Problem requirements:
Quote every entry word for word.

(Dataset extract begins)

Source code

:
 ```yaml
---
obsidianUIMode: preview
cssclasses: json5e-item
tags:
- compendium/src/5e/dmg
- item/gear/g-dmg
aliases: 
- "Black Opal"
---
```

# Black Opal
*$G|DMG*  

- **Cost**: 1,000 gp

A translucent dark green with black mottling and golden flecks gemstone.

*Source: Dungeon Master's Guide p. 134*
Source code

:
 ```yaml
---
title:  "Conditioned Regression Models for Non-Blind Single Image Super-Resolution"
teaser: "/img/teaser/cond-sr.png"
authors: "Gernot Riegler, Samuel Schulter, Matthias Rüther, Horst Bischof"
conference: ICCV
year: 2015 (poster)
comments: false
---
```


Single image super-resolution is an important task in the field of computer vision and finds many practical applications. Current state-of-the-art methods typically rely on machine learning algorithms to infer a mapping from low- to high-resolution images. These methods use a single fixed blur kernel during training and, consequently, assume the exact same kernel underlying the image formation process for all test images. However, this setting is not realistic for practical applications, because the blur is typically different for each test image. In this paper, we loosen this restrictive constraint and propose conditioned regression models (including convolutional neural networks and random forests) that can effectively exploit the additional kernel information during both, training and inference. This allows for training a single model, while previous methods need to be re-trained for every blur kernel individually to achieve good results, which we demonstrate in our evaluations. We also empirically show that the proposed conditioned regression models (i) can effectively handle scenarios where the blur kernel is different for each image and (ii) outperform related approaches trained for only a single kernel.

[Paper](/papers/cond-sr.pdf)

(Dataset extract ends)

Final answer:
Source code

:
 ```yaml
---
obsidianUIMode: preview
cssclasses: json5e-item
tags:
- compendium/src/5e/dmg
- item/gear/g-dmg
aliases: 
- "Black Opal"
---
```

# Black Opal
*$G|DMG*  

- **Cost**: 1,000 gp

A translucent dark green with black mottling and golden flecks gemstone.

*Source: Dungeon Master's Guide p. 134*
Source code

:
 ```yaml
---
title:  "Conditioned Regression Models for Non-Blind Single Image Super-Resolution"
teaser: "/img/teaser/cond-sr.png"
authors: "Gernot Riegler, Samuel Schulter, Matthias Rüther, Horst Bischof"
conference: ICCV
year: 2015 (poster)
comments: false
---
```


Single image super-resolution is an important task in the field of computer vision and finds many practical applications. Current state-of-the-art methods typically rely on machine learning algorithms to infer a mapping from low- to high-resolution images. These methods use a single fixed blur kernel during training and, consequently, assume the exact same kernel underlying the image formation process for all test images. However, this setting is not realistic for practical applications, because the blur is typically different for each test image. In this paper, we loosen this restrictive constraint and propose conditioned regression models (including convolutional neural networks and random forests) that can effectively exploit the additional kernel information during both, training and inference. This allows for training a single model, while previous methods need to be re-trained for every blur kernel individually to achieve good results, which we demonstrate in our evaluations. We also empirically show that the proposed conditioned regression models (i) can effectively handle scenarios where the blur kernel is different for each image and (ii) outperform related approaches trained for only a single kernel.

[Paper](/papers/cond-sr.pdf)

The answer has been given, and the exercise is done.